Sreekanth Kuruba

Posted on Mar 24

Why "Just Restart It" Stopped Working

#kubernetes #devops #sre

Why "Just Restart It" Stopped Working

A eulogy for the universal debugging technique

The Universal Truth

Every engineer has said it.

Every engineer has heard it.

Three words that have debugged more systems than all monitoring tools combined:

"Have you tried restarting it?"

It worked for decades. So well we turned it into a meme. A joke. A badge of honor.

"Did you turn it off and on again?"

We laughed because it was true.

When Restarting Made Sense

Once upon a time, a server was a physical thing.

One machine. One process. One problem.

When something broke:

Service stops responding
→ SSH into the box
→ ps aux | grep myapp
→ PID still there? Process hung?
→ kill -9 PID
→ ./start-myapp.sh
→ Everything works again

Total time: 2 minutes
Total stress: Minimal
Total sleep lost: None

Why did this work?

Because the problem was usually temporary.

A memory leak. A deadlock. A bad connection that timed out wrong.

The code had a bug, sure. But restarting reset the state to before the bug happened.

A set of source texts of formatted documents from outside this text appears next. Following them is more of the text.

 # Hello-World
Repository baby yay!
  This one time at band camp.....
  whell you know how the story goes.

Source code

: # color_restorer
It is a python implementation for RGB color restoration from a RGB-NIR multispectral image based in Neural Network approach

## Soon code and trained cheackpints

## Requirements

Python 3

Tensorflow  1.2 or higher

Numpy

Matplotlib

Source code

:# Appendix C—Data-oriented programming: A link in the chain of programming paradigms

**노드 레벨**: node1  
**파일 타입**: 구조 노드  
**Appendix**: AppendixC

It wasn't elegant. It wasn't permanent.

But at 3 AM, that's all anyone cared about.

The First Sign of Trouble

Then we got more servers.

One box became ten.

Ten became a hundred.

Restarting stopped being a single command.

It became a deployment.

for server in $(cat servers.txt); do
    ssh $server "systemctl restart myapp"
done

This worked. Mostly.

Until the day it didn't.

The Cascade

I watched this happen once.

02:15 - Pager: "Database connections failing"

The on-call engineer checks the logs.

Database is overwhelmed. Too many connections.

The solution, burned into muscle memory from years of single-server debugging:

"Restart the database."

One command. One mistake.

systemctl restart postgresql

The database came back in 45 seconds.

In those 45 seconds:

All 200 application servers lost their connection pools
All 200 retried simultaneously, using identical retry logic
All 200 failed their health checks
The load balancer marked them all unhealthy
The site went down

The database was fine.

The app servers were fine.

The connections were gone.

The restart fixed nothing and broke everything.

One restart.

47 minutes of downtime.

Why Restarting Broke

Restarting worked when:

State lived in one place
Dependencies were simple
Recovery was faster than finding root cause

Restarting broke when:

State moved to databases, caches, message queues
Services started calling other services
"Just restart it" became "restart everything in the right order with the right delays and pray"

A restart is no longer a local action.

It's a distributed event.

You don't restart one thing.

You restart a graph of dependencies.

What Happens When You Restart Now

You restart Service A
↓
Service A disconnects from database
↓
Database releases locks
↓
Service B loses connection to Service A
↓
Service B retries aggressively
↓
Retries overwhelm Service C
↓
Service C crashes
↓
Everything is on fire

All because you restarted "just one thing."

The Lie We Tell Ourselves

"Restarting is harmless."

It isn't.

Every restart is:

A forced state reset
A connection teardown
A potential cascade trigger
A temporary partial outage (even if small)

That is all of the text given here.